Israel prepara expansão de assentamentos

Prime Minister Benjamin Netanyahu and Culture and Sports Minister Miri Regev (L) attend the weekly cabinet meeting in Jerusalem on December 11, 2016. (Yonatan Sindel/Flash90)
Prime Minister Benjamin Netanyahu and Culture and Sports Minister Miri Regev
JERUSALÉM — O governo de Israel anunciou na segunda-feira que vai avançar com milhares de novas casas em Jerusalém Oriental, num desafio claro ao Conselho de Segurança das Nações Unidas que aprovou uma resolução condenando os assentamentos israelenses.

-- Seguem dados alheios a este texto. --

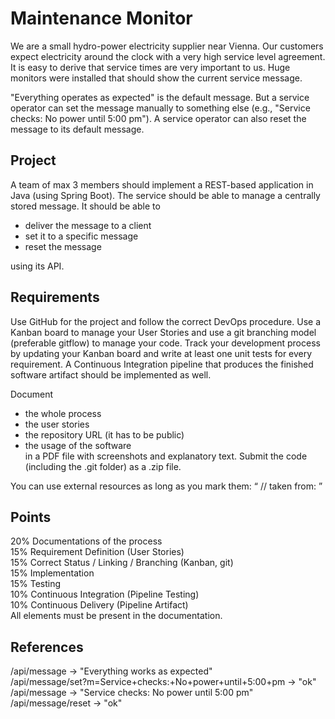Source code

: # Maintenance Monitor
We are a small hydro-power electricity supplier near Vienna. Our customers expect electricity around the clock with a very high service level agreement. It is easy to derive that service times are very important to us. Huge monitors were installed that should show the current service message.

"Everything operates as expected" is the default message. But a service operator can set the message manually to something else (e.g., "Service checks: No power until 5:00 pm"). A service operator can also reset the message to its default message.

## Project
A team of max 3 members should implement a REST-based application in Java (using Spring Boot). The service should be able to manage a centrally stored message. It should be able to

- deliver the message to a client <br />
- set it to a specific message <br />
- reset the message <br />

using its API. <br />

## Requirements
Use GitHub for the project and follow the correct DevOps procedure. Use a Kanban board to manage your User Stories and use a git branching model (preferable gitflow) to manage your code. Track your development process by updating your Kanban board and write at least one unit tests for every requirement. A Continuous Integration pipeline that produces the finished software artifact should be implemented as well.

Document<br />

- the whole process<br />
- the user stories<br />
- the repository URL (it has to be public)<br />
- the usage of the software<br /> 
in a PDF file with screenshots and explanatory text. Submit the code (including the .git folder) as a .zip file.<br />

You can use external resources as long as you mark them: “ // taken from: <URL> ”<br />

## Points
20% Documentations of the process<br />
15% Requirement Definition (User Stories)<br />
15% Correct Status / Linking / Branching (Kanban, git)<br />
15% Implementation<br />
15% Testing<br />
10% Continuous Integration (Pipeline Testing)<br />
10% Continuous Delivery (Pipeline Artifact)<br />
All elements must be present in the documentation.<br />

## References
/api/message -> "Everything works as expected" <br />
/api/message/set?m=Service+checks:+No+power+until+5:00+pm -> "ok" <br />
/api/message -> "Service checks: No power until 5:00 pm" <br /> 
/api/message/reset -> "ok" <br />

A prefeitura de Jerusalém sinalizou que pretende aprovar na quarta-feira a construção de mais 600 casas na parte oriental predominantemente palestina, que deverão ser as primeiras de um conjunto de 5.600, de acordo com o jornal “The New York Times”.

O Conselho de Segurança da ONU aprovou a medida na sexta-feira, depois da abstenção dos Estados Unidos, que não usou seu direito de veto para apoiar seu aliado mais próximo no Oriente Médio. Trata-se da primeira resolução adotada desde 1979 para condenar Israel por sua política de assentamentos.

A medida condena as colônias tanto na Cisjordânia como em Jerusalém Oriental, considerando-as “uma flagrante violação da lei internacional” e um obstáculo à paz, e exige que “Israel cesse imediatamente e completamente os assentamentos nos territórios palestinos ocupados”.

O primeiro-ministro israelense, Benjamin Netanyahu, rejeitou a resolução, qualificando-a de golpe vergonhoso contra Israel, e afirmou que por trás dela estavam o presidente Barack Obama, e o secretário de Estado americano, John Kerry.

Em retaliação, Israel adiou, por tempo indeterminado, a visita do primeiro-ministro ucraniano por causa do apoio de Kiev à resolução da ONU.

Os embaixadores em Israel de dez dos 14 países-membros do Conselho de Segurança que votaram o texto foram convocados no domingo de Natal pela chancelaria israelense.